§ **HOW TO COMPLETE THIS TASK**: With the string "PropTypes" as the filter, copy each matching line from the records.

§ **DATA SHOWN**:
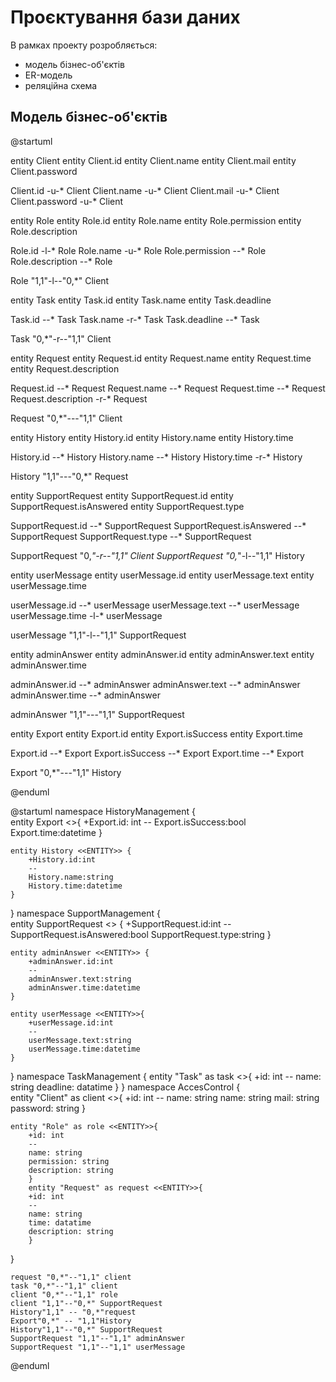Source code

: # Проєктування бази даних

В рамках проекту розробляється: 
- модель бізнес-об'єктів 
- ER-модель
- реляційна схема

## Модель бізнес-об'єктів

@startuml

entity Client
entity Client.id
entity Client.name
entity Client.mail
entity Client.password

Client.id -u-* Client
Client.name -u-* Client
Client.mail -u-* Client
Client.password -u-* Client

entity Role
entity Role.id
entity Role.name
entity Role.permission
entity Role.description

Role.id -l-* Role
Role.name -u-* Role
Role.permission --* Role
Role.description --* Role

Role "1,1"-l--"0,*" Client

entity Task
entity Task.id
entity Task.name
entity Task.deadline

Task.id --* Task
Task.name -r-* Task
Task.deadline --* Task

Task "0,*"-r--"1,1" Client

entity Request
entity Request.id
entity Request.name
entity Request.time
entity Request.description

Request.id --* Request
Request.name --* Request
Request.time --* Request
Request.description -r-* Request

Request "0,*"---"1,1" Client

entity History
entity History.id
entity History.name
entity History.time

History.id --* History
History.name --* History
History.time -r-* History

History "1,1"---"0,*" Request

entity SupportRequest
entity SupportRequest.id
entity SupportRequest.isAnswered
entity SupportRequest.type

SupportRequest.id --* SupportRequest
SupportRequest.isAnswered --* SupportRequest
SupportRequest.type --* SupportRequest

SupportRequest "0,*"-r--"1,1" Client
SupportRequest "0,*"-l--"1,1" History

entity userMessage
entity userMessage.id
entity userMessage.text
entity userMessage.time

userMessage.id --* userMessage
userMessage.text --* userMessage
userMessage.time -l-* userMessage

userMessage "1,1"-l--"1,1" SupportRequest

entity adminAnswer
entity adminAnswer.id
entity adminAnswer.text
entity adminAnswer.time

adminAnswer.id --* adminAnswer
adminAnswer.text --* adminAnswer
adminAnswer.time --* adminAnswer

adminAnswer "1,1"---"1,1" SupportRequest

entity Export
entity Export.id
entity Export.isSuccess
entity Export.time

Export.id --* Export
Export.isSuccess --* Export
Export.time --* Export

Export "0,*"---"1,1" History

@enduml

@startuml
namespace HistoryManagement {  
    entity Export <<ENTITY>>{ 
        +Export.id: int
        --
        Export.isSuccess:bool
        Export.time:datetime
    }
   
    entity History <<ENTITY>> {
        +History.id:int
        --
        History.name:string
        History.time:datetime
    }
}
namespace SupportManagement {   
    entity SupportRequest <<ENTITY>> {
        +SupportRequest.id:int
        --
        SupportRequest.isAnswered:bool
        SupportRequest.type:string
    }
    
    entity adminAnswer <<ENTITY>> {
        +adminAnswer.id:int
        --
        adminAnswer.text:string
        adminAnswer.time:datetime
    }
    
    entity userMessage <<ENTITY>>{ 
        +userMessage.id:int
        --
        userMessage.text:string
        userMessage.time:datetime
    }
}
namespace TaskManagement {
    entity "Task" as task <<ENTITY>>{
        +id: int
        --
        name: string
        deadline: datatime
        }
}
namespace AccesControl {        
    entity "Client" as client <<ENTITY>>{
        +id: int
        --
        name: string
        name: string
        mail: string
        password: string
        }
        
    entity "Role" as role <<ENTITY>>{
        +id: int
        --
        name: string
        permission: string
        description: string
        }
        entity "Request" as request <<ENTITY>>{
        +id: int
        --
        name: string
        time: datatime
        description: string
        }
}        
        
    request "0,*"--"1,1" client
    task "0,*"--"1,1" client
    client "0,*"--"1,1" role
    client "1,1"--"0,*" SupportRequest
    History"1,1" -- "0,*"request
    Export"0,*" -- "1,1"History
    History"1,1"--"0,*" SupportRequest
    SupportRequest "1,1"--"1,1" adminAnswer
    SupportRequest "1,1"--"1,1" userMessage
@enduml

* * *

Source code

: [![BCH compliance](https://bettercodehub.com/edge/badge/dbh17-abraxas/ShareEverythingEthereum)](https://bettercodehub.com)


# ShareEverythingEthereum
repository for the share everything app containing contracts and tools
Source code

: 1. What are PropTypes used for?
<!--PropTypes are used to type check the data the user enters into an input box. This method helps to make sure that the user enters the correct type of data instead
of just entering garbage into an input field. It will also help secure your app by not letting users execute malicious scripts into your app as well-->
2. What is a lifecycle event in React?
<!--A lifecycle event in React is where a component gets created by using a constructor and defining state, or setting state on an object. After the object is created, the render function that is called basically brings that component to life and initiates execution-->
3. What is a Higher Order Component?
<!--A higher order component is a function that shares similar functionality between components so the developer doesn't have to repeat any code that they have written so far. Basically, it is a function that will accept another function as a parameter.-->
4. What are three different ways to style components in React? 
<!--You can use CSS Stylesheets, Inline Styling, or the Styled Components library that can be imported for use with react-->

§ **EXERCISE ANSWER**:
: 1. What are PropTypes used for?
<!--PropTypes are used to type check the data the user enters into an input box. This method helps to make sure that the user enters the correct type of data instead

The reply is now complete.